Escrevendo Novamente?
Olá leitores. Faz bastante tempo que não escrevo nem dou satisfações para vocês. Eu deixei de escrever por questão de tempo, as cartas demoram bastante e foquei em alguns projetos pessoais. A verdade é que tive a sorte dos leitores sentirem minha falta durante esse ano que não escrevi e me pediram informações sobre um tema ou outro, que eu respondia por mensagem. Desta vez, alguns amigos pediram minha opinião sobre o grande tema da atualidade, a Guerra na Ucrânia. Eu acredito que o tema é importante o suficiente para abrir uma exceção e voltar a escrever.

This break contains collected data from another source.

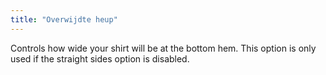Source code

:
 ```yaml
---
title: "Overwijdte heup"
---
```


Controls how wide your shirt will be at the bottom hem. This option is only used if the straight sides option is disabled.

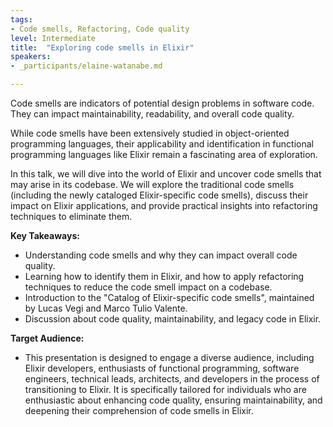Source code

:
 ```yaml
---
tags:	
- Code smells, Refactoring, Code quality
level: Intermediate
title: 	"Exploring code smells in Elixir"
speakers:
- _participants/elaine-watanabe.md

---
```

Code smells are indicators of potential design problems in software code. They can impact maintainability, readability, and overall code quality. 

While code smells have been extensively studied in object-oriented programming languages, their applicability and identification in functional programming languages like Elixir remain a fascinating area of exploration. 

In this talk, we will dive into the world of Elixir and uncover code smells that may arise in its codebase. We will explore the traditional code smells (including the newly cataloged Elixir-specific code smells), discuss their impact on Elixir applications, and provide practical insights into refactoring techniques to eliminate them.

**Key Takeaways:**
- Understanding code smells and why they can impact overall code quality.
- Learning how to identify them in Elixir, and how to apply refactoring techniques to reduce the code smell impact on a codebase.
- Introduction to the "Catalog of Elixir-specific code smells", maintained by Lucas Vegi and Marco Tulio Valente.
- Discussion about code quality, maintainability, and legacy code in Elixir.

**Target Audience:**
- This presentation is designed to engage a diverse audience, including Elixir developers, enthusiasts of functional programming, software engineers, technical leads, architects, and developers in the process of transitioning to Elixir. It is specifically tailored for individuals who are enthusiastic about enhancing code quality, ensuring maintainability, and deepening their comprehension of code smells in Elixir.
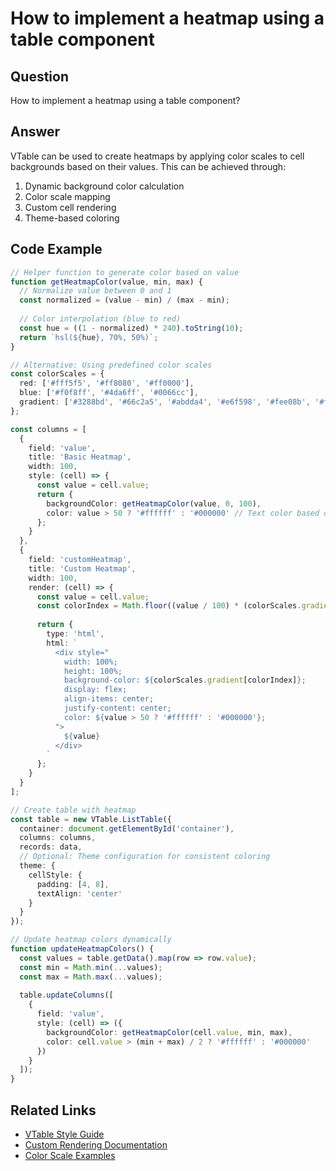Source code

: # How to implement a heatmap using a table component

## Question

How to implement a heatmap using a table component?

## Answer

VTable can be used to create heatmaps by applying color scales to cell backgrounds based on their values. This can be achieved through:
1. Dynamic background color calculation
2. Color scale mapping
3. Custom cell rendering
4. Theme-based coloring

## Code Example

```typescript
// Helper function to generate color based on value
function getHeatmapColor(value, min, max) {
  // Normalize value between 0 and 1
  const normalized = (value - min) / (max - min);
  
  // Color interpolation (blue to red)
  const hue = ((1 - normalized) * 240).toString(10);
  return `hsl(${hue}, 70%, 50%)`;
}

// Alternative: Using predefined color scales
const colorScales = {
  red: ['#fff5f5', '#ff8080', '#ff0000'],
  blue: ['#f0f8ff', '#4da6ff', '#0066cc'],
  gradient: ['#3288bd', '#66c2a5', '#abdda4', '#e6f598', '#fee08b', '#fdae61', '#f46d43', '#d53e4f']
};

const columns = [
  {
    field: 'value',
    title: 'Basic Heatmap',
    width: 100,
    style: (cell) => {
      const value = cell.value;
      return {
        backgroundColor: getHeatmapColor(value, 0, 100),
        color: value > 50 ? '#ffffff' : '#000000' // Text color based on background
      };
    }
  },
  {
    field: 'customHeatmap',
    title: 'Custom Heatmap',
    width: 100,
    render: (cell) => {
      const value = cell.value;
      const colorIndex = Math.floor((value / 100) * (colorScales.gradient.length - 1));
      
      return {
        type: 'html',
        html: `
          <div style="
            width: 100%;
            height: 100%;
            background-color: ${colorScales.gradient[colorIndex]};
            display: flex;
            align-items: center;
            justify-content: center;
            color: ${value > 50 ? '#ffffff' : '#000000'};
          ">
            ${value}
          </div>
        `
      };
    }
  }
];

// Create table with heatmap
const table = new VTable.ListTable({
  container: document.getElementById('container'),
  columns: columns,
  records: data,
  // Optional: Theme configuration for consistent coloring
  theme: {
    cellStyle: {
      padding: [4, 8],
      textAlign: 'center'
    }
  }
});

// Update heatmap colors dynamically
function updateHeatmapColors() {
  const values = table.getData().map(row => row.value);
  const min = Math.min(...values);
  const max = Math.max(...values);
  
  table.updateColumns([
    {
      field: 'value',
      style: (cell) => ({
        backgroundColor: getHeatmapColor(cell.value, min, max),
        color: cell.value > (min + max) / 2 ? '#ffffff' : '#000000'
      })
    }
  ]);
}
```

## Related Links

- [VTable Style Guide](https://visactor.io/vtable/guide/basic_concept/style)
- [Custom Rendering Documentation](https://visactor.io/vtable/guide/advanced/custom_render)
- [Color Scale Examples](https://visactor.io/vtable/examples/style/color-scale)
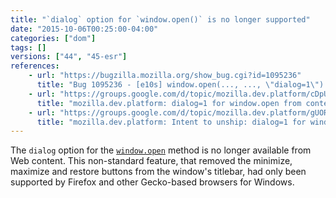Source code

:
 ```yaml
---
title: "`dialog` option for `window.open()` is no longer supported"
date: "2015-10-06T00:25:00-04:00"
categories: ["dom"]
tags: []
versions: ["44", "45-esr"]
references:
    - url: "https://bugzilla.mozilla.org/show_bug.cgi?id=1095236"
      title: "Bug 1095236 - [e10s] window.open(..., ..., \"dialog=1\") breaks with e10s enabled"
    - url: "https://groups.google.com/d/topic/mozilla.dev.platform/cDpULPod8nQ/discussion"
      title: "mozilla.dev.platform: dialog=1 for window.open from content"
    - url: "https://groups.google.com/d/topic/mozilla.dev.platform/gUORXMzvH1Y/discussion"
      title: "mozilla.dev.platform: Intent to unship: dialog=1 for window.open from web content"
---
```

The `dialog` option for the [`window.open`](https://developer.mozilla.org/docs/Web/API/Window/open) method is no longer available from Web content. This non-standard feature, that removed the minimize, maximize and restore buttons from the window's titlebar, had only been supported by Firefox and other Gecko-based browsers for Windows.
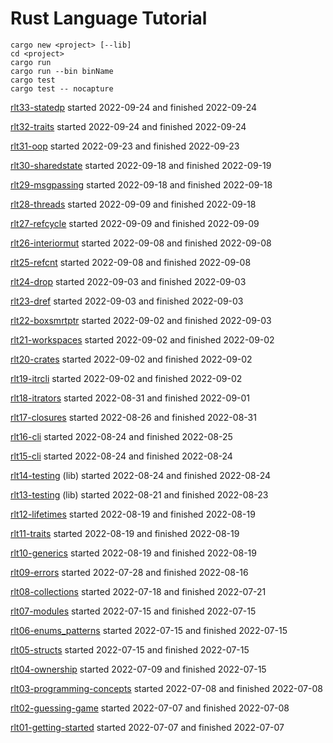 # Rust Language Tutorial

```
cargo new <project> [--lib]
cd <project>
cargo run
cargo run --bin binName
cargo test
cargo test -- nocapture
```

[rlt33-statedp](https://youtu.be/ReBmm0eJg6g)
started 2022-09-24 and finished 2022-09-24

[rlt32-traits](https://youtu.be/ReBmm0eJg6g)
started 2022-09-24 and finished 2022-09-24

[rlt31-oop](https://youtu.be/UGDa0P2PXrY)
started 2022-09-23 and finished 2022-09-23

[rlt30-sharedstate](https://youtu.be/mupwF9jbVZ4)
started 2022-09-18 and finished 2022-09-19

[rlt29-msgpassing](https://youtu.be/FE1BkKqYCG)
started 2022-09-18 and finished 2022-09-18

[rlt28-threads](https://youtu.be/06WcsNPUNC8)
started 2022-09-09 and finished 2022-09-18

[rlt27-refcycle](https://youtu.be/pIVZRDFAUyc)
started 2022-09-09 and finished 2022-09-09

[rlt26-interiormut](https://youtu.be/77aRH6YBKyY)
started 2022-09-08 and finished 2022-09-08

[rlt25-refcnt](https://youtu.be/M9Owp3iLigg)
started 2022-09-08 and finished 2022-09-08

[rlt24-drop](https://youtu.be/RPWZcTYBS4k)
started 2022-09-03 and finished 2022-09-03

[rlt23-dref](https://youtu.be/dYEC6NElVOg)
started 2022-09-03 and finished 2022-09-03

[rlt22-boxsmrtptr](https://youtu.be/m76sRj2VgGo)
started 2022-09-02 and finished 2022-09-03

[rlt21-workspaces](https://youtu.be/70_9IIsQfjs)
started 2022-09-02 and finished 2022-09-02

[rlt20-crates](https://youtu.be/4TI153PIEDQ)
started 2022-09-02 and finished 2022-09-02

[rlt19-itrcli](https://youtu.be/rb63xJEjaZU)
started 2022-09-02 and finished 2022-09-02

[rlt18-itrators](https://youtu.be/4GcKrj4By8k)
started 2022-08-31 and finished 2022-09-01

[rlt17-closures](https://youtu.be/kZXJvLfjUS4)
started 2022-08-26 and finished 2022-08-31

[rlt16-cli](https://youtu.be/AABHxixn6Cw)
started 2022-08-24 and finished 2022-08-25

[rlt15-cli](https://youtu.be/XYkiwsplDTg)
started 2022-08-24 and finished 2022-08-24

[rlt14-testing](https://youtu.be/-L4nKAlmH3M) (lib)
started 2022-08-24 and finished 2022-08-24

[rlt13-testing](https://youtu.be/18-7NoNPO30) (lib)
started 2022-08-21 and finished 2022-08-23

[rlt12-lifetimes](https://youtu.be/juIINGuZyBc)
started 2022-08-19 and finished 2022-08-19

[rlt11-traits](https://youtu.be/T0Xfltu4h3A)
started 2022-08-19 and finished 2022-08-19

[rlt10-generics](https://youtu.be/6rcTSxPJ6Bw)
started 2022-08-19 and finished 2022-08-19

[rlt09-errors](https://youtu.be/wM6o70NAWUI)
started 2022-07-28 and finished 2022-08-16

[rlt08-collections](https://youtu.be/Zs-pS-egQSs)
started 2022-07-18 and finished 2022-07-21

[rlt07-modules](https://youtu.be/5RPXgDQrjio)
started 2022-07-15 and finished 2022-07-15

[rlt06-enums_patterns](https://youtu.be/6rcTSxPJ6Bw)
started 2022-07-15 and finished 2022-07-15

[rlt05-structs](https://youtu.be/n3bPhdiJm9I)
started 2022-07-15 and finished 2022-07-15

[rlt04-ownership](https://youtu.be/VFIOSWy93H0)
started 2022-07-09 and finished 2022-07-15

[rlt03-programming-concepts](https://youtu.be/2V0JaMVjzws)
started 2022-07-08 and finished 2022-07-08

[rlt02-guessing-game](https://youtu.be/H0xBSbnQYds)
started 2022-07-07 and finished 2022-07-08

[rlt01-getting-started](https://youtu.be/OX9HJsJUDxA)
started 2022-07-07 and finished 2022-07-07
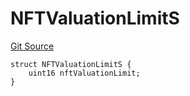# NFTValuationLimitS
[Git Source](https://github.com/thrackle-io/tron/blob/63fcd46f6c4c395f84afa43dab91856da44b1c42/src/client/token/handler/diamond/RuleStorage.sol)


```solidity
struct NFTValuationLimitS {
    uint16 nftValuationLimit;
}
```

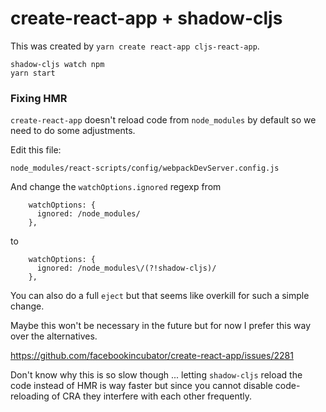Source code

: # create-react-app + shadow-cljs

This was created by `yarn create react-app cljs-react-app`.

```
shadow-cljs watch npm
yarn start
```

### Fixing HMR

`create-react-app` doesn't reload code from `node_modules` by default so we need to do some adjustments.

Edit this file:
```
node_modules/react-scripts/config/webpackDevServer.config.js
```

And change the `watchOptions.ignored` regexp from
```
    watchOptions: {
      ignored: /node_modules/
    },
```
to
```
    watchOptions: {
      ignored: /node_modules\/(?!shadow-cljs)/
    },
```

You can also do a full `eject` but that seems like overkill for such a simple change.

Maybe this won't be necessary in the future but for now I prefer this way over the alternatives.

https://github.com/facebookincubator/create-react-app/issues/2281

Don't know why this is so slow though ... letting `shadow-cljs` reload the code instead of HMR is way faster but since you cannot disable code-reloading of CRA they interfere with each other frequently.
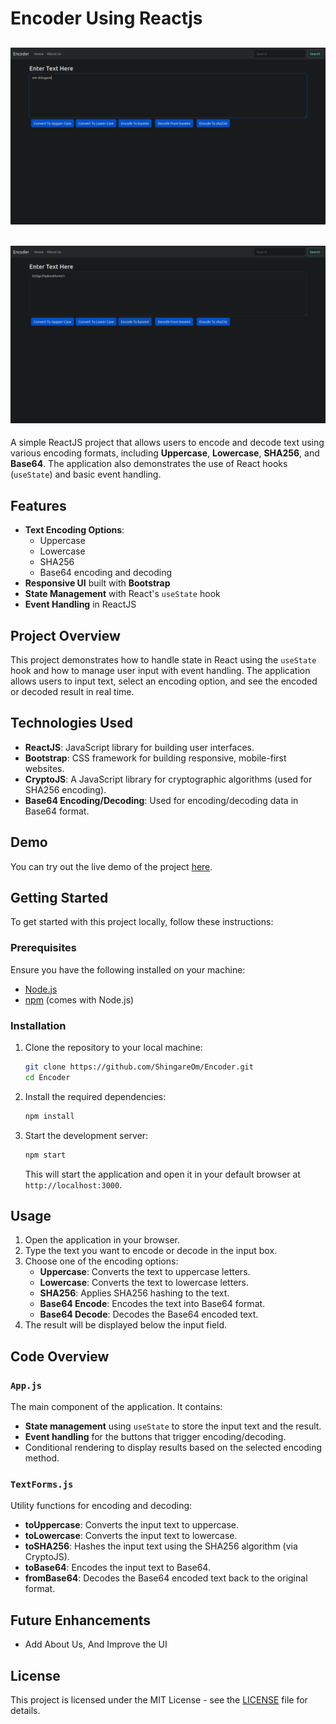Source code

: # Encoder Using Reactjs
![Output Screenshot 1](./output2.png)
---
![Output Screenshot 2](./output3.png)
---
A simple ReactJS project that allows users to encode and decode text using various encoding formats, including **Uppercase**, **Lowercase**, **SHA256**, and **Base64**. The application also demonstrates the use of React hooks (`useState`) and basic event handling.

## Features
- **Text Encoding Options**: 
  - Uppercase
  - Lowercase
  - SHA256
  - Base64 encoding and decoding
- **Responsive UI** built with **Bootstrap**
- **State Management** with React's `useState` hook
- **Event Handling** in ReactJS

## Project Overview

This project demonstrates how to handle state in React using the `useState` hook and how to manage user input with event handling. The application allows users to input text, select an encoding option, and see the encoded or decoded result in real time.

## Technologies Used
- **ReactJS**: JavaScript library for building user interfaces.
- **Bootstrap**: CSS framework for building responsive, mobile-first websites.
- **CryptoJS**: A JavaScript library for cryptographic algorithms (used for SHA256 encoding).
- **Base64 Encoding/Decoding**: Used for encoding/decoding data in Base64 format.

## Demo

You can try out the live demo of the project [here](#).

## Getting Started

To get started with this project locally, follow these instructions:

### Prerequisites

Ensure you have the following installed on your machine:
- [Node.js](https://nodejs.org/)
- [npm](https://www.npmjs.com/) (comes with Node.js)

### Installation

1. Clone the repository to your local machine:

   ```bash
   git clone https://github.com/ShingareOm/Encoder.git
   cd Encoder
   ```

2. Install the required dependencies:

   ```bash
   npm install
   ```

3. Start the development server:

   ```bash
   npm start
   ```

   This will start the application and open it in your default browser at `http://localhost:3000`.

## Usage

1. Open the application in your browser.
2. Type the text you want to encode or decode in the input box.
3. Choose one of the encoding options:
   - **Uppercase**: Converts the text to uppercase letters.
   - **Lowercase**: Converts the text to lowercase letters.
   - **SHA256**: Applies SHA256 hashing to the text.
   - **Base64 Encode**: Encodes the text into Base64 format.
   - **Base64 Decode**: Decodes the Base64 encoded text.
4. The result will be displayed below the input field.

## Code Overview

### `App.js`
The main component of the application. It contains:
- **State management** using `useState` to store the input text and the result.
- **Event handling** for the buttons that trigger encoding/decoding.
- Conditional rendering to display results based on the selected encoding method.

### `TextForms.js`
Utility functions for encoding and decoding:
- **toUppercase**: Converts the input text to uppercase.
- **toLowercase**: Converts the input text to lowercase.
- **toSHA256**: Hashes the input text using the SHA256 algorithm (via CryptoJS).
- **toBase64**: Encodes the input text to Base64.
- **fromBase64**: Decodes the Base64 encoded text back to the original format.

## Future Enhancements
- Add About Us, And Improve the UI 

## License

This project is licensed under the MIT License - see the [LICENSE](LICENSE) file for details.
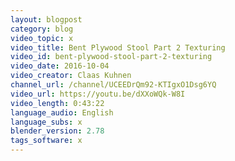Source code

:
```yaml
---
layout: blogpost
category: blog
video_topic: x
video_title: Bent Plywood Stool Part 2 Texturing
video_id: bent-plywood-stool-part-2-texturing
video_date: 2016-10-04
video_creator: Claas Kuhnen
channel_url: /channel/UCEEDrQm92-KTIgxO1Dsg6YQ
video_url: https://youtu.be/dXXoWQk-W8I
video_length: 0:43:22
language_audio: English
language_subs: x
blender_version: 2.78
tags_software: x
---
```

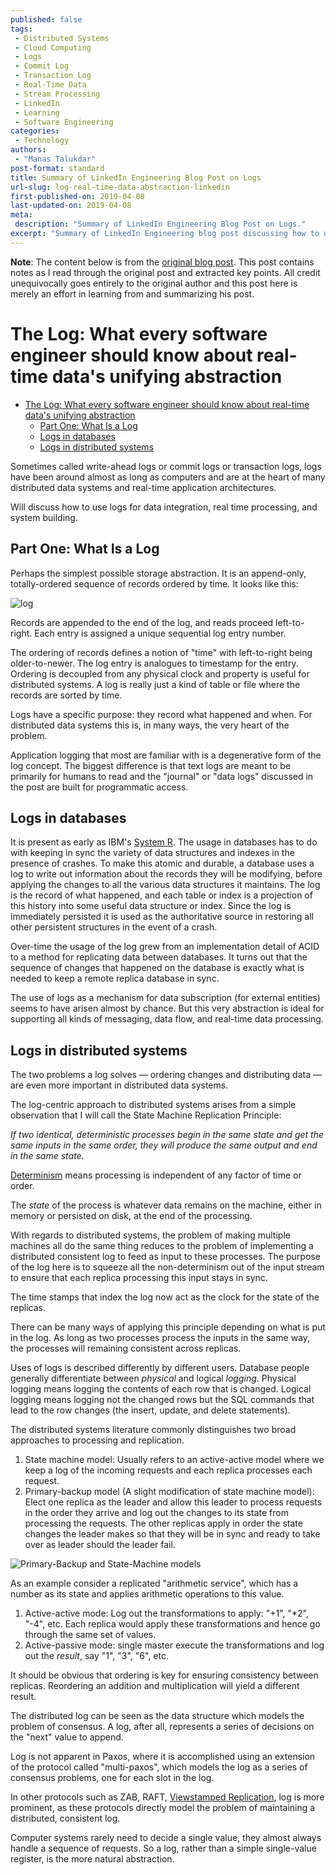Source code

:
 ```yaml
---
published: false
tags:
 - Distributed Systems
 - Cloud Computing
 - Logs
 - Commit Log
 - Transaction Log
 - Real-Time Data
 - Stream Processing
 - LinkedIn
 - Learning
 - Software Engineering
categories:
 - Technology
authors:
 - "Manas Talukdar"
post-format: standard
title: Summary of LinkedIn Engineering Blog Post on Logs
url-slug: log-real-time-data-abstraction-linkedin
first-published-on: 2019-04-08
last-updated-on: 2019-04-08
meta:
 description: "Summary of LinkedIn Engineering Blog Post on Logs."
excerpt: "Summary of LinkedIn Engineering blog post discussing how to use logs for data integration, real time processing, and system building."
---
```


**Note**: The content below is from the [original blog post](https://engineering.linkedin.com/distributed-systems/log-what-every-software-engineer-should-know-about-real-time-datas-unifying). This post contains notes as I read through the original post and extracted key points. All credit unequivocally goes entirely to the original author and this post here is merely an effort in learning from and summarizing his post.

# The Log: What every software engineer should know about real-time data's unifying abstraction

- [The Log: What every software engineer should know about real-time data's unifying abstraction](#the-log-what-every-software-engineer-should-know-about-real-time-datas-unifying-abstraction)
  - [Part One: What Is a Log](#part-one-what-is-a-log)
  - [Logs in databases](#logs-in-databases)
  - [Logs in distributed systems](#logs-in-distributed-systems)

Sometimes called write-ahead logs or commit logs or transaction logs, logs have been around almost as long as computers and are at the heart of many distributed data systems and real-time application architectures.

Will discuss how to use logs for data integration, real time processing, and system building.

## Part One: What Is a Log

Perhaps the simplest possible storage abstraction. It is an append-only, totally-ordered sequence of records ordered by time. It looks like this:

![log](https://content.linkedin.com/content/dam/engineering/en-us/blog/migrated/log.png)

Records are appended to the end of the log, and reads proceed left-to-right. Each entry is assigned a unique sequential log entry number.

The ordering of records defines a notion of "time" with left-to-right being older-to-newer. The log entry is analogues to timestamp for the entry. Ordering is decoupled from any physical clock and property is useful for distributed systems. A log is really just a kind of table or file where the records are sorted by time.

Logs have a specific purpose: they record what happened and when. For distributed data systems this is, in many ways, the very heart of the problem.

Application logging that most are familiar with is a degenerative form of the log concept. The biggest difference is that text logs are meant to be primarily for humans to read and the "journal" or "data logs" discussed in the post are built for programmatic access.

## Logs in databases

It is present as early as IBM's [System R](http://www.cs.berkeley.edu/~brewer/cs262/SystemR.pdf). The usage in databases has to do with keeping in sync the variety of data structures and indexes in the presence of crashes. To make this atomic and durable, a database uses a log to write out information about the records they will be modifying, before applying the changes to all the various data structures it maintains. The log is the record of what happened, and each table or index is a projection of this history into some useful data structure or index. Since the log is immediately persisted it is used as the authoritative source in restoring all other persistent structures in the event of a crash.

Over-time the usage of the log grew from an implementation detail of ACID to a method for replicating data between databases. It turns out that the sequence of changes that happened on the database is exactly what is needed to keep a remote replica database in sync.

The use of logs as a mechanism for data subscription (for external entities) seems to have arisen almost by chance. But this very abstraction is ideal for supporting all kinds of messaging, data flow, and real-time data processing.

## Logs in distributed systems

The two problems a log solves — ordering changes and distributing data — are even more important in distributed data systems.

The log-centric approach to distributed systems arises from a simple observation that I will call the State Machine Replication Principle:

_If two identical, deterministic processes begin in the same state and get the same inputs in the same order, they will produce the same output and end in the same state._

[Determinism](http://en.wikipedia.org/wiki/Deterministic_algorithm) means processing is independent of any factor of time or order.

The _state_ of the process is whatever data remains on the machine, either in memory or persisted on disk, at the end of the processing.

With regards to distributed systems, the problem of making multiple machines all do the same thing reduces to the problem of implementing a distributed consistent log to feed as input to these processes. The purpose of the log here is to squeeze all the non-determinism out of the input stream to ensure that each replica processing this input stays in sync.

The time stamps that index the log now act as the clock for the state of the replicas.

There can be many ways of applying this principle depending on what is put in the log. As long as two processes process the inputs in the same way, the processes will remaining consistent across replicas.

Uses of logs is described differently by different users. Database people generally differentiate between _physical_ and logical _logging_. Physical logging means logging the contents of each row that is changed. Logical logging means logging not the changed rows but the SQL commands that lead to the row changes (the insert, update, and delete statements).

The distributed systems literature commonly distinguishes two broad approaches to processing and replication.

1. State machine model: Usually refers to an active-active model where we keep a log of the incoming requests and each replica processes each request.
2. Primary-backup model (A slight modification of state machine model): Elect one replica as the leader and allow this leader to process requests in the order they arrive and log out the changes to its state from processing the requests. The other replicas apply in order the state changes the leader makes so that they will be in sync and ready to take over as leader should the leader fail.

![Primary-Backup and State-Machine models](https://content.linkedin.com/content/dam/engineering/en-us/blog/migrated/active_and_passive_arch.png)

As an example consider a replicated "arithmetic service", which has a number as its state and applies arithmetic operations to this value.

1. Active-active mode: Log out the transformations to apply: "+1", "*2", "-4", etc. Each replica would apply these transformations and hence go through the same set of values.
2. Active-passive mode: single master execute the transformations and log out the _result_, say "1", "3", "6", etc.

It should be obvious that ordering is key for ensuring consistency between replicas. Reordering an addition and multiplication will yield a different result.

The distributed log can be seen as the data structure which models the problem of consensus. A log, after all, represents a series of decisions on the "next" value to append.

Log is not apparent in Paxos, where it is accomplished using an extension of the protocol called "multi-paxos", which models the log as a series of consensus problems, one for each slot in the log.

In other protocols such as ZAB, RAFT, [Viewstamped Replication](http://pmg.csail.mit.edu/papers/vr-revisited.pdf), log is more prominent, as these protocols directly model the problem of maintaining a distributed, consistent log.

Computer systems rarely need to decide a single value, they almost always handle a sequence of requests. So a log, rather than a simple single-value register, is the more natural abstraction.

A razão pela qual comecei a escrever em 2020 foi pela falta de informações sobre a indústria de tecnologia americana (e às vezes sobre política) que chegavam no Brasil. Algumas vezes fui crítico à qualidade do que chegava. A atual guerra entre Ucrânia e Rússia é um exemplo disso.
A qualidade da análise global do conflito disponível em inglês e em português é gritante. A cobertura no Brasil tem focado na violência da guerra e pouco nas consequências secundárias e terciárias. Infelizmente, vemos uma parte considerável da população brasileira “passando o pano” para invasão, comparando com as excursões da OTAN no Oriente Médio e usando isso como justificativa para defender o governo russo. Como diz o ditado: “dois errados não fazem um certo”. A análise geopolítica de grande parte da mídia e internautas é baseada numa visão de mundo restrita pelos fantasmas do século passado. Não vejo discussões sobre como o mundo caminhará para frente após essa semana e mais importante, não vejo na mídia brasileira análises sobre como esse conflito poderá ser resolvido, ou pior, tornar-se ainda mais grave.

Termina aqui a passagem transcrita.